CHAPTER XXIV

Yet another harassing experience awaited Mr. Twist before the end of that week.

It had been from the first his anxious concern that nothing should occur at the Cosmopolitan to get his party under a cloud; yet it did get under a cloud, and on the very last afternoon, too, before Mrs. Bilton's arrival. Only twenty-four hours more and her snowy-haired respectability would have spread over the twins like a white whig. They would have been safe. His party would have been unassailable. But no; those Twinklers, in spite of his exhortation whenever he had a minute left to exhort in, couldn't, it seemed, refrain from twinkling,—the word in Mr. Twist's mind covered the whole of their easy friendliness, their flow of language, their affable desire to explain.

He had kept them with him as much as he could, and luckily the excited interest they took in the progress of the inn made them happy to hang about it most of the time of the delicate and dangerous week before Mrs.
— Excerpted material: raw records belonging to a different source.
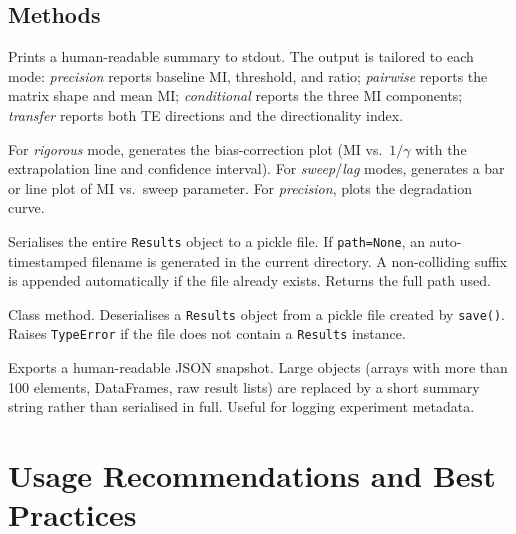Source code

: \documentclass[12pt]{article}
\newcommand{\api}[1]{\texttt{#1}}
\begin{document}
\subsection{Methods}

\begin{description}[style=nextline, leftmargin=1.5cm]
  \item[\api{summary()}]
    Prints a human-readable summary to stdout.  The output is tailored to
    each mode: \textit{precision} reports baseline MI, threshold, and ratio;
    \textit{pairwise} reports the matrix shape and mean MI; \textit{conditional}
    reports the three MI components; \textit{transfer} reports both TE
    directions and the directionality index.

  \item[\api{plot()}]
    For \textit{rigorous} mode, generates the bias-correction plot (MI vs.\
    $1/\gamma$ with the extrapolation line and confidence interval).  For
    \textit{sweep}/\textit{lag} modes, generates a bar or line plot of MI
    vs.\ sweep parameter.  For \textit{precision}, plots the degradation
    curve.

  \item[\api{save(path=None) \to str}]
    Serialises the entire \api{Results} object to a pickle file.
    If \api{path=None}, an auto-timestamped filename is generated in the
    current directory.  A non-colliding suffix is appended automatically
    if the file already exists.  Returns the full path used.

  \item[\api{load(path) \to Results}]
    Class method.  Deserialises a \api{Results} object from a pickle file
    created by \api{save()}.  Raises \api{TypeError} if the file does not
    contain a \api{Results} instance.

  \item[\api{to\_json(path=None) \to str}]
    Exports a human-readable JSON snapshot.  Large objects (arrays with more
    than 100 elements, DataFrames, raw result lists) are replaced by a
    short summary string rather than serialised in full.  Useful for logging
    experiment metadata.

\end{description}

\section{Usage Recommendations and Best Practices}
\label{sec:usage}
\end{document}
Bilton came; but they too had things to do,—shopping in Acapulco choosing the sea-blue linen frocks and muslin caps and aprons in which they were to wait at tea, and buying the cushions and flower-pots and canary that came under the general heading, in Anna-Rose's speech, of feminine touches. So they sometimes left him; and he never saw them go without a qualm.
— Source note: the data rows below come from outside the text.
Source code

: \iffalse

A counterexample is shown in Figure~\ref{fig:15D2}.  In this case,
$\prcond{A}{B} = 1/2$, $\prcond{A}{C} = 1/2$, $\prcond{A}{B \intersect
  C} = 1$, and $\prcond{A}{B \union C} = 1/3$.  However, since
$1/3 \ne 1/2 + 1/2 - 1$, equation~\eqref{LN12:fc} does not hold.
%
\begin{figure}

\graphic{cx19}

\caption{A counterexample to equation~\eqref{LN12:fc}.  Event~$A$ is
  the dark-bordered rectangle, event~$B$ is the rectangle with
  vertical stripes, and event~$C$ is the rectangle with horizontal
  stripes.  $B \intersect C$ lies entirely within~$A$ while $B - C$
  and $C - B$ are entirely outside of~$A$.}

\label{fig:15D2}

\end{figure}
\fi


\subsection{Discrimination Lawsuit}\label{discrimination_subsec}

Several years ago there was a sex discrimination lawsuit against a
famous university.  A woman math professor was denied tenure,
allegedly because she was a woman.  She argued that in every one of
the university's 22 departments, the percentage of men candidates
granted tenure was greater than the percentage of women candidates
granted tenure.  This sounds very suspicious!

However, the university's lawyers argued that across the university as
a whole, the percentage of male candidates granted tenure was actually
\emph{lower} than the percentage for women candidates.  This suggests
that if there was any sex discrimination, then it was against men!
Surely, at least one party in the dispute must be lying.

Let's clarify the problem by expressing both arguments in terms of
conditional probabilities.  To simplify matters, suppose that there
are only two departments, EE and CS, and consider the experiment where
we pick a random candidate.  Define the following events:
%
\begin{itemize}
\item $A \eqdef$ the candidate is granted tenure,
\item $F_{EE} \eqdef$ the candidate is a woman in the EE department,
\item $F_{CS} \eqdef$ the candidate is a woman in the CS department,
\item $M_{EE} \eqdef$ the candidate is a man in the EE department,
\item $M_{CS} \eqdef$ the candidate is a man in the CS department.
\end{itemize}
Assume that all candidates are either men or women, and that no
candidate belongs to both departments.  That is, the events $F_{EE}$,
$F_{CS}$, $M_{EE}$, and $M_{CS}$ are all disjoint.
"Mind and not say anything to anybody about this, won't you," he would say hastily, making a comprehensive gesture towards the cottage as they went.

"Of course we won't."

"I meant, nobody is to know what it's really going to be. They're to think it's just a pied-à-terre. It would most ruin my advertisement scheme if they—"

"But of course we won't. Have we ever?" the twins would answer, looking very smug and sure of themselves.

"No. Not yet. But—"

And the hustled man would plunge again into technicalities with whichever expert was at that moment with him, leaving the twins, as he needs must, to God and their own discretion.